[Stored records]
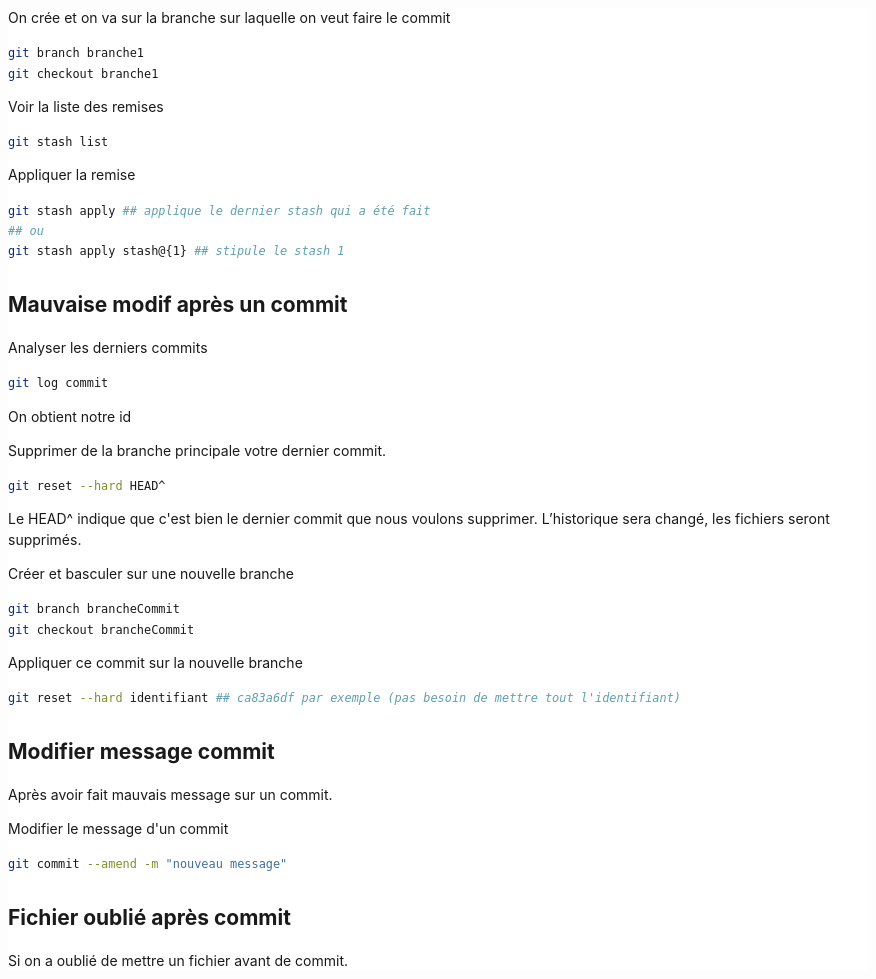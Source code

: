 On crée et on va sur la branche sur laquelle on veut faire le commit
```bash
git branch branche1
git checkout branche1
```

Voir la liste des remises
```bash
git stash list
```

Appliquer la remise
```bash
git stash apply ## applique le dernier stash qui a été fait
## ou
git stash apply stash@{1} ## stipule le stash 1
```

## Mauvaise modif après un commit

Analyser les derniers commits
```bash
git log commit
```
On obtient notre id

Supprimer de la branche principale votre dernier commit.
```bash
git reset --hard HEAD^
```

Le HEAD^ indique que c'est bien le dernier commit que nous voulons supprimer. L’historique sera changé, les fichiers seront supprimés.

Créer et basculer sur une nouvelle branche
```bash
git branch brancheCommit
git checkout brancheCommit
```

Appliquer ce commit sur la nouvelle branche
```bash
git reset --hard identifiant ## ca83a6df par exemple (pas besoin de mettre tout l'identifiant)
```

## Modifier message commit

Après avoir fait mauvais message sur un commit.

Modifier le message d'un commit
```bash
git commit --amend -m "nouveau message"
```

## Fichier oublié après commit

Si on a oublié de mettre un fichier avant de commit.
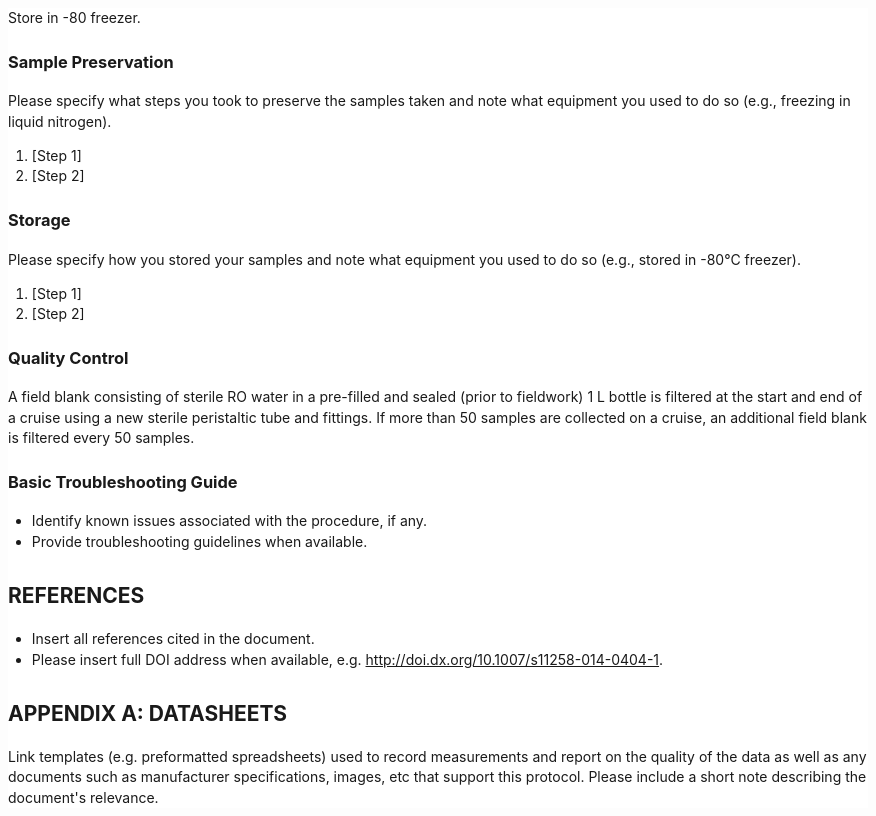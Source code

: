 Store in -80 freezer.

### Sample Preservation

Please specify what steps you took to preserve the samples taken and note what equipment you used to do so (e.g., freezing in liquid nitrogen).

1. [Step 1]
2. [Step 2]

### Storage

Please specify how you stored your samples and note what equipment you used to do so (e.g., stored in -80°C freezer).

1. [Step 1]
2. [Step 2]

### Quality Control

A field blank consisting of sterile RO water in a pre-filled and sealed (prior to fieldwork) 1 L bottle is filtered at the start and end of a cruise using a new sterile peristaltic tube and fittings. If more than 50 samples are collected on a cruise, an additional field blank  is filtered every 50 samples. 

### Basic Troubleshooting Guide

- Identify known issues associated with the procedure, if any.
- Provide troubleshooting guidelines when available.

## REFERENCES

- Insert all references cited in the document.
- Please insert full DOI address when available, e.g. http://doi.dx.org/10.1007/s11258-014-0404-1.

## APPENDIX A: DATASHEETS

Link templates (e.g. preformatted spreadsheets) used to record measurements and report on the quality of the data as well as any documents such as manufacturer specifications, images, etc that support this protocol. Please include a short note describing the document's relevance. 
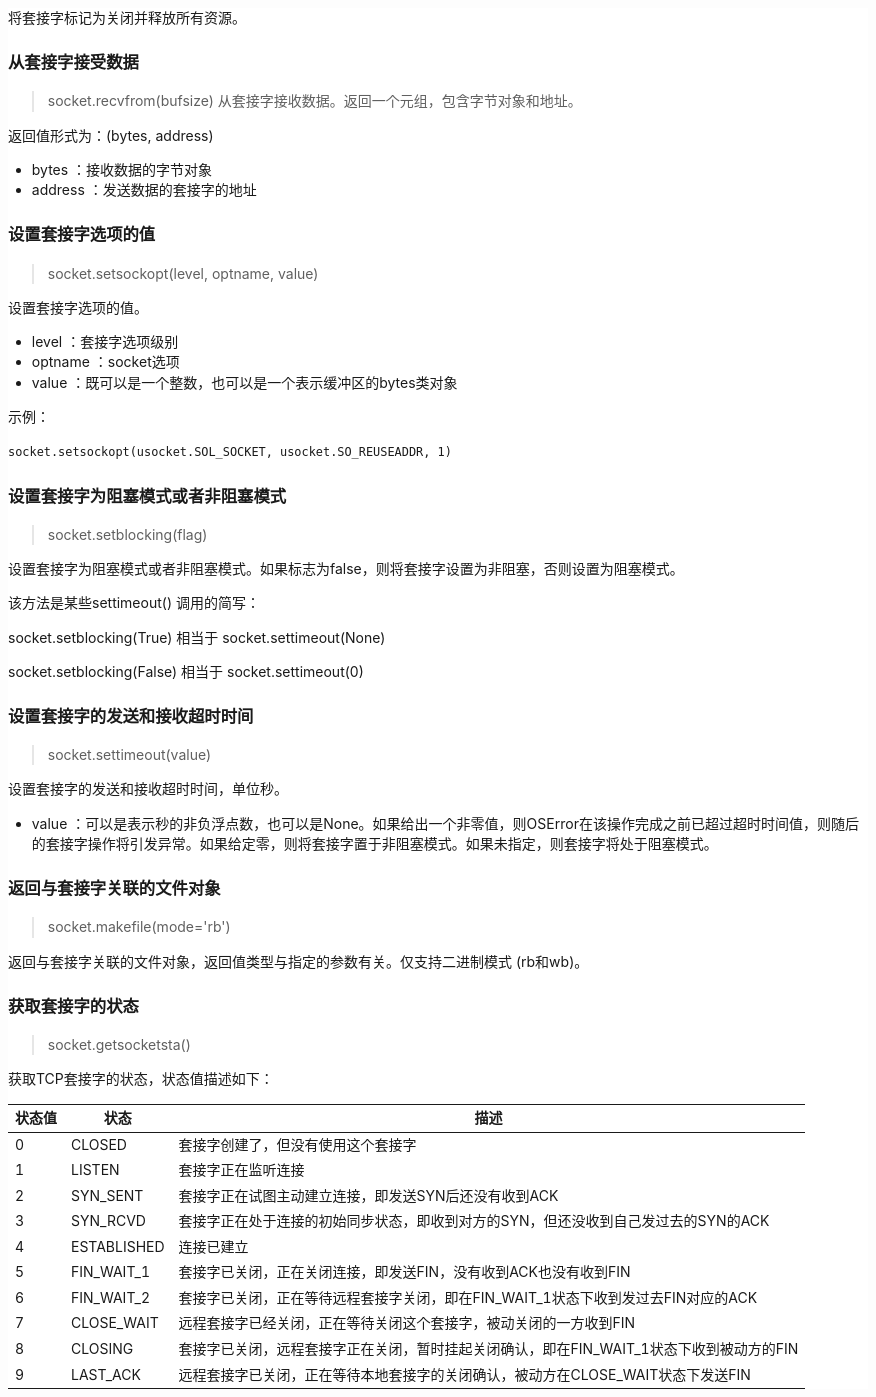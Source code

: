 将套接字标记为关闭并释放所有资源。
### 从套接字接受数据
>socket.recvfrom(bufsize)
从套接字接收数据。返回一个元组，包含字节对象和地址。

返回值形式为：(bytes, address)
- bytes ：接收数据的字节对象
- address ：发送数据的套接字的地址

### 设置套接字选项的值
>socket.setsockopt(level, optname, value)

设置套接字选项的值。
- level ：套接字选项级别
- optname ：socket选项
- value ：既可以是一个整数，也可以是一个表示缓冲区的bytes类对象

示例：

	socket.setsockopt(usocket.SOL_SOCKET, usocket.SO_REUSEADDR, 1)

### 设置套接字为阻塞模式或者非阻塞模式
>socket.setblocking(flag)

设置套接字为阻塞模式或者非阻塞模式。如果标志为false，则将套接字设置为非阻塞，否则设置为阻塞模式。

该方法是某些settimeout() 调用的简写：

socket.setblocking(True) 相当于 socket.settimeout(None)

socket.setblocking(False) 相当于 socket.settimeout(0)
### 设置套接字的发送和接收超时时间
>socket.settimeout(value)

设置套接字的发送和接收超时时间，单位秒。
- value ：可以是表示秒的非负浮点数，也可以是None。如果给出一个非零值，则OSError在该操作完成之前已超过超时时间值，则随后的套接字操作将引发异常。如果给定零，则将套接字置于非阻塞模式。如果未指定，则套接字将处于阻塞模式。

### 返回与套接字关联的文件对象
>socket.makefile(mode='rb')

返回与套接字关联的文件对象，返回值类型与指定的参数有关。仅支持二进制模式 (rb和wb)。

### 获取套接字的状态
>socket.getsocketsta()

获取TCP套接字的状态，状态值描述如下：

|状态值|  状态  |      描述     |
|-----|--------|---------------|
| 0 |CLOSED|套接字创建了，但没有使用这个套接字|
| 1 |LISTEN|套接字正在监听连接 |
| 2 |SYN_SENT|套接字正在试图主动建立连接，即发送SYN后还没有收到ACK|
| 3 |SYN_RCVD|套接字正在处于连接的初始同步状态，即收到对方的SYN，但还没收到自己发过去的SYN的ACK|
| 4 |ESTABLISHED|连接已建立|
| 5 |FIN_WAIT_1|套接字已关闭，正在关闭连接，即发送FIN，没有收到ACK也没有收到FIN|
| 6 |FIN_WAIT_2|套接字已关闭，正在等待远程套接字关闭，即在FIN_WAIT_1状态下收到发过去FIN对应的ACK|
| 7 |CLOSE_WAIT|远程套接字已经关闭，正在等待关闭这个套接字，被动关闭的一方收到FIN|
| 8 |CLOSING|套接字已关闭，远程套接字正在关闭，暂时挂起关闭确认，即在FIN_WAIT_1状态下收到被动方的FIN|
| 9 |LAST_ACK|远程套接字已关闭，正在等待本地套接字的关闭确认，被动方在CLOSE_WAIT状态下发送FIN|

## YOUR TASK
Set down every line above exactly, pictures excluded.

## OUTPUT BELOW
Source code

: On crée et on va sur la branche sur laquelle on veut faire le commit
```bash
git branch branche1
git checkout branche1
```

Voir la liste des remises
```bash
git stash list
```

Appliquer la remise
```bash
git stash apply ## applique le dernier stash qui a été fait
## ou
git stash apply stash@{1} ## stipule le stash 1
```

## Mauvaise modif après un commit

Analyser les derniers commits
```bash
git log commit
```
On obtient notre id

Supprimer de la branche principale votre dernier commit.
```bash
git reset --hard HEAD^
```

Le HEAD^ indique que c'est bien le dernier commit que nous voulons supprimer. L’historique sera changé, les fichiers seront supprimés.

Créer et basculer sur une nouvelle branche
```bash
git branch brancheCommit
git checkout brancheCommit
```

Appliquer ce commit sur la nouvelle branche
```bash
git reset --hard identifiant ## ca83a6df par exemple (pas besoin de mettre tout l'identifiant)
```

## Modifier message commit

Après avoir fait mauvais message sur un commit.

Modifier le message d'un commit
```bash
git commit --amend -m "nouveau message"
```

## Fichier oublié après commit

Si on a oublié de mettre un fichier avant de commit.
Source code

: Store in -80 freezer.

### Sample Preservation

Please specify what steps you took to preserve the samples taken and note what equipment you used to do so (e.g., freezing in liquid nitrogen).

1. [Step 1]
2. [Step 2]

### Storage

Please specify how you stored your samples and note what equipment you used to do so (e.g., stored in -80°C freezer).

1. [Step 1]
2. [Step 2]

### Quality Control

A field blank consisting of sterile RO water in a pre-filled and sealed (prior to fieldwork) 1 L bottle is filtered at the start and end of a cruise using a new sterile peristaltic tube and fittings. If more than 50 samples are collected on a cruise, an additional field blank  is filtered every 50 samples. 

### Basic Troubleshooting Guide

- Identify known issues associated with the procedure, if any.
- Provide troubleshooting guidelines when available.

## REFERENCES

- Insert all references cited in the document.
- Please insert full DOI address when available, e.g. http://doi.dx.org/10.1007/s11258-014-0404-1.

## APPENDIX A: DATASHEETS

Link templates (e.g. preformatted spreadsheets) used to record measurements and report on the quality of the data as well as any documents such as manufacturer specifications, images, etc that support this protocol. Please include a short note describing the document's relevance. 
Source code

: 将套接字标记为关闭并释放所有资源。
### 从套接字接受数据
>socket.recvfrom(bufsize)
从套接字接收数据。返回一个元组，包含字节对象和地址。

返回值形式为：(bytes, address)
- bytes ：接收数据的字节对象
- address ：发送数据的套接字的地址

### 设置套接字选项的值
>socket.setsockopt(level, optname, value)

设置套接字选项的值。
- level ：套接字选项级别
- optname ：socket选项
- value ：既可以是一个整数，也可以是一个表示缓冲区的bytes类对象

示例：

	socket.setsockopt(usocket.SOL_SOCKET, usocket.SO_REUSEADDR, 1)

### 设置套接字为阻塞模式或者非阻塞模式
>socket.setblocking(flag)

设置套接字为阻塞模式或者非阻塞模式。如果标志为false，则将套接字设置为非阻塞，否则设置为阻塞模式。

该方法是某些settimeout() 调用的简写：

socket.setblocking(True) 相当于 socket.settimeout(None)

socket.setblocking(False) 相当于 socket.settimeout(0)
### 设置套接字的发送和接收超时时间
>socket.settimeout(value)

设置套接字的发送和接收超时时间，单位秒。
- value ：可以是表示秒的非负浮点数，也可以是None。如果给出一个非零值，则OSError在该操作完成之前已超过超时时间值，则随后的套接字操作将引发异常。如果给定零，则将套接字置于非阻塞模式。如果未指定，则套接字将处于阻塞模式。

### 返回与套接字关联的文件对象
>socket.makefile(mode='rb')

返回与套接字关联的文件对象，返回值类型与指定的参数有关。仅支持二进制模式 (rb和wb)。

### 获取套接字的状态
>socket.getsocketsta()

获取TCP套接字的状态，状态值描述如下：

|状态值|  状态  |      描述     |
|-----|--------|---------------|
| 0 |CLOSED|套接字创建了，但没有使用这个套接字|
| 1 |LISTEN|套接字正在监听连接 |
| 2 |SYN_SENT|套接字正在试图主动建立连接，即发送SYN后还没有收到ACK|
| 3 |SYN_RCVD|套接字正在处于连接的初始同步状态，即收到对方的SYN，但还没收到自己发过去的SYN的ACK|
| 4 |ESTABLISHED|连接已建立|
| 5 |FIN_WAIT_1|套接字已关闭，正在关闭连接，即发送FIN，没有收到ACK也没有收到FIN|
| 6 |FIN_WAIT_2|套接字已关闭，正在等待远程套接字关闭，即在FIN_WAIT_1状态下收到发过去FIN对应的ACK|
| 7 |CLOSE_WAIT|远程套接字已经关闭，正在等待关闭这个套接字，被动关闭的一方收到FIN|
| 8 |CLOSING|套接字已关闭，远程套接字正在关闭，暂时挂起关闭确认，即在FIN_WAIT_1状态下收到被动方的FIN|
| 9 |LAST_ACK|远程套接字已关闭，正在等待本地套接字的关闭确认，被动方在CLOSE_WAIT状态下发送FIN|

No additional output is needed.